– Tenho de te
dizer qualquer coisa? – Perguntou a mulher, torcendo ligeiramente os lábios, depois de o ouvir falar durante mais de cinco minutos.
O homem olhou
para ela e não respondeu; encolheu os ombros, esboçou um sorriso conformado
que, no entanto, contradisse: – Se quiseres.
– O quê?
– O que
quiseres.
– Não é isso –
esclareceu ela. – Eu sei que posso dizer alguma coisa se quiser. O que eu
queria saber era o que querias que eu te dissesse.
O homem encolheu
os ombros e não escondeu uma careta de aborrecimento.
– Eu quero que
digas o que quiseres. O que achares que deves dizer. Se quiseres dizer alguma
coisa… – O homem calou-se, tirou um maço de tabaco do bolso do casaco e,
enquanto o abria e extraía um cigarro, murmurou: – Não quero que me digas o que
eu quero ouvir.
– Não podes
fumar – anunciou a mulher, peremptória.
– Nã0? – Os
olhos do homem não se decidiam entre o maço numa mão, um cigarro na outra e os
olhos castanhos da mulher, que pareciam ter ganho um novo brilho.
– Não, aqui não
podes fumar – repetiu a mulher. “E não encolhas os ombros, por favor”, pediu a
mulher em pensamento.
O homem guardou
o maço no bolso de onde o tirara mas ficou com o cigarro na mão. – Nem à
janela? – perguntou. – Eu costumo fumar à janela.
A mulher acenou
com a cabeça que não. – Mas precisas mesmo de fumar? – inquiriu.
Ele olhou para o
cigarro, preso entre o indicador e o dedo médio da mão direita como se já
estivesse a ser fumado, suspirou e abanou a cabeça para cima e para baixo.
– Então, tens de
ir à rua – disse ela, num tom meramente informativo.
– E a nossa
conversa? – inquiriu ele, sem deixar de olhar para o cigarro.
– A nossa
conversa? – A mulher fixou-o, sem simpatia. "A nossa conversa foi mais um monólogo..." – A nossa conversa acabou. Tens de
ir fumar, não é?
– Mas podemos
continuar quando eu voltar… – sugeriu ele, pouco à vontade.
– Sim, claro. –
Ela mostrou-lhe um sorriso irónico, a acompanhar o tom sarcástico e um olhar cáustico.

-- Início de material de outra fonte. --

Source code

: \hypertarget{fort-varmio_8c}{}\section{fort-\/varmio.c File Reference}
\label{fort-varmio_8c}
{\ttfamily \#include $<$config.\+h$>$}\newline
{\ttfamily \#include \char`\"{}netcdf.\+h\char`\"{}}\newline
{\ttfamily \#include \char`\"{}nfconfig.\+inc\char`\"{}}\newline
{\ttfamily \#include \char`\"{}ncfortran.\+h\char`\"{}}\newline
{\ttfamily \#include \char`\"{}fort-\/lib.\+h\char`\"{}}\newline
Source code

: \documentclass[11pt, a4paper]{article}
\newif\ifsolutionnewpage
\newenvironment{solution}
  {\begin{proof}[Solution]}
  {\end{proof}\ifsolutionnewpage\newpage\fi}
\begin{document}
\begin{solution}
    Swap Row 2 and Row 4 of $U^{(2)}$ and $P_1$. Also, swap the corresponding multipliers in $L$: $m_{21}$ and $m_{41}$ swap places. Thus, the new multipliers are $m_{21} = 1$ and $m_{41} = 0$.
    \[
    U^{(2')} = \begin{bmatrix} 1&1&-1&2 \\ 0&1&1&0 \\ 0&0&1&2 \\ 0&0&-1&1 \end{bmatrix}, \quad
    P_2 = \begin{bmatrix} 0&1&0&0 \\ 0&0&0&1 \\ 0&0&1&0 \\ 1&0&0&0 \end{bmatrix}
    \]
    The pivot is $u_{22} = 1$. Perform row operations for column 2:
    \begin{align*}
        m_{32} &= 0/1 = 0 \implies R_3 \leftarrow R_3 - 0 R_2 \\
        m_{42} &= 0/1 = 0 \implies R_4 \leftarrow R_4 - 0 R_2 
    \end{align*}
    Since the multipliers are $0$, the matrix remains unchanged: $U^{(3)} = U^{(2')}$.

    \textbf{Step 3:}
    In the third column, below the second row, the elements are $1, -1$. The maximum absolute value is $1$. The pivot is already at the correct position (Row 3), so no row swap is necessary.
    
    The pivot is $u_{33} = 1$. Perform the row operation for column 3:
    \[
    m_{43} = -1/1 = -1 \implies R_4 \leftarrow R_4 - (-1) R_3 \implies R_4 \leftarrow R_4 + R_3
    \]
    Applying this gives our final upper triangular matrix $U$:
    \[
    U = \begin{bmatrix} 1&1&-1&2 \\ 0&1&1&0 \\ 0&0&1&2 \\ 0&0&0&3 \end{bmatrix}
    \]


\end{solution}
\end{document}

– Claro que sim. Entretanto eu aproveito e vou pensar no que tu queres ouvir.
– Eu não quero
ouvir nada – indignou-se o homem.
– Ah… – A mulher
ergueu as mãos num gesto teatral. – Mas, assim, é muito melhor: tu não queres
ouvir nada e eu não te quero dizer nada. O que poderia ser melhor que isso?
– E não vais
dizer nada sobre aquilo que eu te disse?
Ela abanou a
cabeça negativamente. – Não – reforçou.
– E ficamos
assim? – insistiu ele, com ar incrédulo.
– Não, eu fico
assim, tu vais ficar com mais nicotina e alcatrão nos pulmões. São escolhas.
– E não me dizes
nada?
– Não, tu és maior e vacinado, fumas se quiseres. Eu não tenho nada a
dizer a isso.
– Eu não estava
a falar do tabaco.
– Eu calculei
que não estivesses.
– Mas…
– Mas nada –
interrompeu a mulher, sem paciência. – Tu não tinhas de ir fumar?
– Posso ir
depois – respondeu o homem.
A mulher apontou
para o cigarro e pediu-o com um gesto. O homem estendeu-lhe a mão com o
cigarro. Ela tirou-lho.
– Tens lume? – perguntou.
O homem, sem outra
reacção, tirou um isqueiro do bolso e deu-lho.
– Afinal eu é
que vou ficar com a nicotina e o alcatrão – disse ela, encaminhando-se para a
porta do gabinete. – Quando saíres apaga a luz – e saiu.